Probablemente todo mi prejuicio hetero saltó en ese momento. Y supongo que el tuyo también ante un tipo casi normal en su aspecto.
El mismo prejuicio que tuvo la docente que corrigió mi tesis. Que cuando me vio en el pasillo esperaba encontrarse con un marica –como decís vos- y no con un muchacho ya grande, encorvado, con anteojos, casado, que le decía que quería recibirse por su mujer y su hija. Y que encontró en Lemebel una excusa para escribir.
Yo había dejado la carrera dos veces. La primera porque vendía publicidad en una editorial exitosa de videojuegos y necesitaba dinero. Y no me parecía conseguirlo leyendo a Marx y Durkheim en la facultad de ciencias sociales de la UBA. La segunda: no sé.

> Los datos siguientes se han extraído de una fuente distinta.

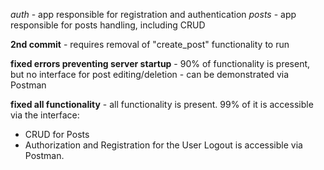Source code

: *auth* - app responsible for registration and authentication
*posts* - app responsible for posts handling, including CRUD

**2nd commit** - requires removal of "create_post" functionality to run

**fixed errors preventing server startup** - 90% of functionality is present, but no interface for post editing/deletion - can be demonstrated via Postman

**fixed all functionality** - all functionality is present. 99% of it is accessible via the interface:
 - CRUD for Posts
 - Authorization and Registration for the User
Logout is accessible via Postman.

Supongo porque había vuelto después de la muerte de mi padre y no era razón suficiente. Al menos no académica.
Pero el conocer a mi actual mujer y sus amigas -todas recibidas e intelectuales- mi pasado lector y estudioso volvió, y me propuse terminar la carrera. Después mi mujer quedó embarazada y quería que mi hija tuviera al menos un papá licenciado. Y me apuré para graduarme en comunicación social. Y en las últimas materias conocí a Baigorria y él nos hablaba de la crónica y de vos. Y primero compré tu libro “Loco afán” y después “De perlas y cicatrices”, que para mí es el mejor. Y hoy tengo todos. Y los que no conseguí por Seix Barral, me los hice traer de Chile. Y hasta tengo una edición cartonera de uno que se llama “Bésame de nuevo forastero”.

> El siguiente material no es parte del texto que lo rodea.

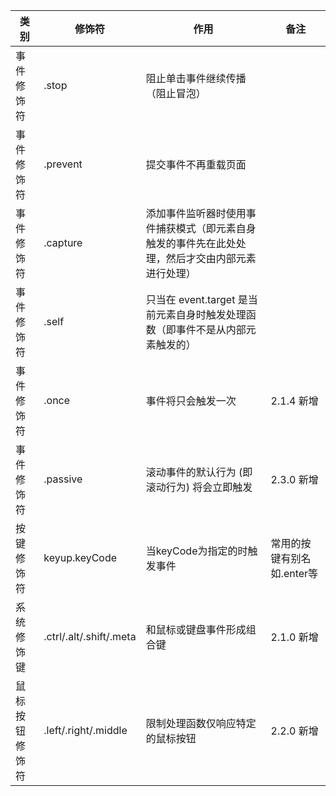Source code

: 类别 | 修饰符 | 作用 | 备注
--- | --- | --- | --- 
事件修饰符 | .stop | 阻止单击事件继续传播（阻止冒泡） | 
事件修饰符 | .prevent | 提交事件不再重载页面 | 
事件修饰符 | .capture | 添加事件监听器时使用事件捕获模式（即元素自身触发的事件先在此处处理，然后才交由内部元素进行处理） | 
事件修饰符 | .self | 只当在 event.target 是当前元素自身时触发处理函数（即事件不是从内部元素触发的） | 
事件修饰符 | .once | 事件将只会触发一次 | 2.1.4 新增
事件修饰符 | .passive | 滚动事件的默认行为 (即滚动行为) 将会立即触发 | 2.3.0 新增
按键修饰符 | keyup.keyCode | 当keyCode为指定的时触发事件 | 常用的按键有别名如.enter等
系统修饰键 | .ctrl/.alt/.shift/.meta | 和鼠标或键盘事件形成组合键 | 2.1.0 新增
鼠标按钮修饰符 | .left/.right/.middle | 限制处理函数仅响应特定的鼠标按钮 | 2.2.0 新增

En tus libros encontré teoría social mezclada con metáfora y adjetivación. Y una mirada tierna hacia el otro. Tenían la misma melancolía que yo tengo a veces, la misma sed de justicia o reivindicación. Yo soy un progre de clase media y mis desvíos son pocos. Ni siquiera puse el cuerpo en el teatro ni en las marchas como vos. Pero sufrí maltratos y abandonos de chico que me hicieron hacer alianza con los más desprotegidos.
Te cuento que escribí cuatro libros, que hablan un poco de eso: “Recovecos”, “Amores truncos”, “Sin ojos que los miren” y “Toda la voz de América en mi piel”. Este último es la tesis sobre la crónica latinoamericana a través de tu obra, que te conté.
Yo quería ser Foucault y volví a escribir leyéndote a vos. Tus crónicas tienen un formato y una cadencia maravillosa. Más allá del tema que trates: dictadura, homosexsuales o un desamor.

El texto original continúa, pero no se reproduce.